New public data from the US Department of Agriculture’s (USDA) Rural Housing Service reveal that federal investments in rural housing provide affordable housing to over 687,000 people across rural America. But the current administration, which championed rural communities on the campaign trail, has proposed cuts and tax reforms that could reduce housing availability and affordability in rural communities. And with a new USDA secretary waiting in the wings, it is an opportune moment to analyze federal rural housing investments and understand the consequences of cuts.
The current USDA rental housing portfolio represents an investment of over $12.9 billion in almost 14,500 properties across rural America. These buildings provide over 434,000 decent, affordable apartments to low-income adults, children, seniors, and people with disabilities, many of whom have low, fixed incomes.
Preserving this housing and providing more of it can go a long way to “improve the lives of the ‘least of these,’” something USDA secretary-elect George “Sonny” Perdue said he values “beyond farming itself” in his Senate confirmation hearing testimony last month. Here are a couple of items on the administration’s agenda that may conflict with such values.
Tax reform threatens rural rental housing
Tax reform calls into question the viability of the Low-Income Housing Tax Credit (LIHTC) program in rural communities, a critical resource for preserving and building affordable rental housing. The tax credit provides a tax incentive for private investors in affordable rental housing. Although the LIHTC is thought of as an urban-focused program, in 2013, approximately 22 percent (8,830) of LIHTC-financed projects and 13 percent (about 300,000) of units were in nonmetropolitan census tracts.
Almost half the properties originally financed with direct loans from the USDA have been refinanced and preserved with LIHTC, with around 200,000 apartments serving families and seniors. Although direct loan programs have lost most funding over the past 20 years, the USDA’s guaranteed loan program has helped finance preservation and construction of about 34,000 units. But the USDA-guaranteed loans only cover about 20 percent of total property development costs on average, and over 90 percent of these loans leverage LIHTC to fill funding gaps.
The USDA needs around $5.6 billion in additional investment over the next 20 years to maintain the quality of its funded rural rental properties. In an already competitive environment, where the demand for LIHTC exceeds the annual allocation, actions that reduce its availability or the amount of equity investors are willing to make will cut off the primary means of preserving and constructing affordable rental housing for rural families and seniors.
Proposed cuts to rental assistance burden the rural poor
Almost four in five people living in USDA-financed rental housing receive rental assistance to keep their rent affordable, and the federal government picks up the remaining costs. Most assisted households (83 percent) get assistance from the USDA, with the rest (16 percent) helped by the US Department of Housing and Urban Development (HUD).

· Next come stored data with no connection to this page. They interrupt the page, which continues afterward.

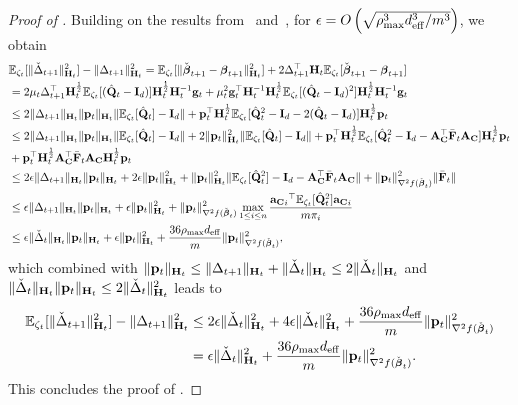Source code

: \documentclass[11pt,a4paper]{article}
\begin{document}
\begin{proof}[Proof of ]
Building on the results from~ and~, for $\epsilon=O\left(\sqrt{\rho_{\max}^3 d^3_{\mathrm{eff}}/m^3}\right)$,   we obtain 
    \begin{align}
       &{\mathbb{E}}_{\zeta_t}[\|\check{\Delta}_{t+1}\|^2_{\mathbf{H}_t}] -\|\Delta_{t+1}\|^2_{\mathbf{H}_t}
       ={\mathbb{E}}_{\zeta_t}[\|\check{\boldsymbol{\beta}}_{t+1}-\boldsymbol{\beta}_{t+1}\|^2_{\mathbf{H}_t}]+2\Delta_{t+1}^\top\mathbf{H}_t{\mathbb{E}}_{\zeta_t}[\check{\boldsymbol{\beta}}_{t+1}-\boldsymbol{\beta}_{t+1}]\nonumber\\
        &=2\mu_{t}\Delta_{t+1}^\top\mathbf{H}^{\frac{1}{2}}_t{\mathbb{E}}_{\zeta_t}[(\hat {\mathbf{Q}}_t-\mathbf{I}_d)]\mathbf{H}^{\frac{1}{2}}_t\mathbf{H}_t^{-1}\mathbf{g}_t+\mu^2_{t}\mathbf{g}^\top_t\mathbf{H}^{-1}_t\mathbf{H}^{\frac{1}{2}}_t{\mathbb{E}}_{\zeta_t}[(\hat {\mathbf{Q}}_t-\mathbf{I}_d)^2]\mathbf{H}^{\frac{1}{2}}_t\mathbf{H}_t^{-1}\mathbf{g}_t\nonumber\\
    &\leq 2\|\Delta_{t+1}\|_{\mathbf{H}_t}\|\mathbf{p}_t\|_{\mathbf{H}_t}\|{\mathbb{E}}_{\zeta_t}[\hat {\mathbf{Q}}_t]-\mathbf{I}_d\|+\mathbf{p}^\top_t\mathbf{H}^{\frac{1}{2}}_t{\mathbb{E}}_{\zeta_t}[\hat {\mathbf{Q}}_t^2-\mathbf{I}_d-2(\hat {\mathbf{Q}}_t-\mathbf{I}_d)]\mathbf{H}^{\frac{1}{2}}_t\mathbf{p}_t\nonumber\\ 
    &\leq2\|\Delta_{t+1}\|_{\mathbf{H}_t}\|\mathbf{p}_t\|_{\mathbf{H}_t}\|{\mathbb{E}}_{\zeta_t}[\hat {\mathbf{Q}}_t]-\mathbf{I}_d\|+2\|\mathbf{p}_t\|^2_{\mathbf{H}_t}\|{\mathbb{E}}_{\zeta_t}[\hat {\mathbf{Q}}_t]-\mathbf{I}_d\| +\mathbf{p}^\top_t\mathbf{H}^{\frac{1}{2}}_t{\mathbb{E}}_{\zeta_t}[\hat {\mathbf{Q}}_t^2-\mathbf{I}_d-\mathbf{A}_{\mathbf{C}}^\top\bar{\mathbf{F}}_t\mathbf{A}_{\mathbf{C}}]\mathbf{H}^{\frac{1}{2}}_t\mathbf{p}_t \nonumber \\
    &+\mathbf{p}^\top_t\mathbf{H}^{\frac{1}{2}}_t\mathbf{A}_{\mathbf{C}}^\top\bar{\mathbf{F}}_t\mathbf{A}_{\mathbf{C}}\mathbf{H}^{\frac{1}{2}}_t\mathbf{p}_t
       \nonumber\\
       &\leq 2\epsilon\|\Delta_{t+1}\|_{\mathbf{H}_t}\|\mathbf{p}_t\|_{\mathbf{H}_t} +2\epsilon\|\mathbf{p}_t\|^2_{\mathbf{H}_t}+\|\mathbf{p}_t\|^2_{\mathbf{H}_t}\|{\mathbb{E}}_{\zeta_t}[\hat {\mathbf{Q}}_t^2]-\mathbf{I}_d-\mathbf{A}_{\mathbf{C}}^\top\bar{\mathbf{F}}_t\mathbf{A}_{\mathbf{C}}\| +\|\mathbf{p}_t\|^2_{\nabla^2f(\check{\boldsymbol{\beta}}_{t})}
    \|\bar{\mathbf{F}}_t\|
       \nonumber\\
        &\leq  \epsilon\|\Delta_{t+1}\|_{\mathbf{H}_t}\|\mathbf{p}_t\|_{\mathbf{H}_t} +\epsilon\|\mathbf{p}_t\|^2_{\mathbf{H}_t}+\|\mathbf{p}_t\|^2_{\nabla^2f(\check{\boldsymbol{\beta}}_{t})}\max\limits_{1\leq i\leq n}\frac{{{\mathbf{a}_{\mathbf{C}}}_i}^\top{\mathbb{E}}_{\zeta_t}[\hat {\mathbf{Q}}_t^2]{\mathbf{a}_{\mathbf{C}}}_i}{m\pi_i}
       \nonumber\\
       &\leq  \epsilon\|\check{\Delta}_{t}\|_{\mathbf{H}_t}\|\mathbf{p}_t\|_{\mathbf{H}_t} +\epsilon\|\mathbf{p}_t\|^2_{\mathbf{H}_t}+\frac{36\rho_{\max} d_{\mathrm{eff}}}{m}\|\mathbf{p}_t\|^2_{\nabla^2f(\check{\boldsymbol{\beta}}_{t})},
       \nonumber
    \end{align}
    which combined with $\|\mathbf{p}_t\|_{\mathbf{H}_t}\leq\|\Delta_{t+1}\|_{\mathbf{H}_t}+\|\check{\Delta}_{t}\|_{\mathbf{H}_t}\leq2\|\check{\Delta}_{t}\|_{\mathbf{H}_t}$ and $\|\check{\Delta}_{t}\|_{\mathbf{H}_t}\|\mathbf{p}_t\|_{\mathbf{H}_t}\leq 2\|\check{\Delta}_{t}\|^2_{\mathbf{H}_t}$ leads to
    \begin{align}
     {\mathbb{E}}_{\zeta_t}[\|\check{\Delta}_{t+1}\|^2_{\mathbf{H}_t}] -\|\Delta_{t+1}\|^2_{\mathbf{H}_t}   &\leq2 \epsilon\|\check{\Delta}_{t}\|^2_{\mathbf{H}_t} +4 \epsilon\|\check{\Delta}_{t}\|^2_{\mathbf{H}_t}+\frac{36\rho_{\max} d_{\mathrm{eff}}}{m}\|\mathbf{p}_t\|^2_{\nabla^2f(\check{\boldsymbol{\beta}}_{t})}\nonumber\\
     &=\epsilon\|\check{\Delta}_{t}\|^2_{\mathbf{H}_t} +\frac{36\rho_{\max} d_{\mathrm{eff}}}{m}\|\mathbf{p}_t\|^2_{\nabla^2f(\check{\boldsymbol{\beta}}_{t})}.\nonumber
    \end{align}
   This concludes the proof of .
\end{proof}
\end{document}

For the over 146,000 residents of USDA-funded properties that do not receive rental assistance, one in three face unaffordable rents that cost more than 30 percent of their income. Proposed cuts to USDA and HUD rental assistance means fewer rural families will receive this critical support.
If the current administration wants to uphold its promises to rural America, it should look at how proposed actions will yield negative consequences for rural residents who need affordable, safe, and decent rental housing.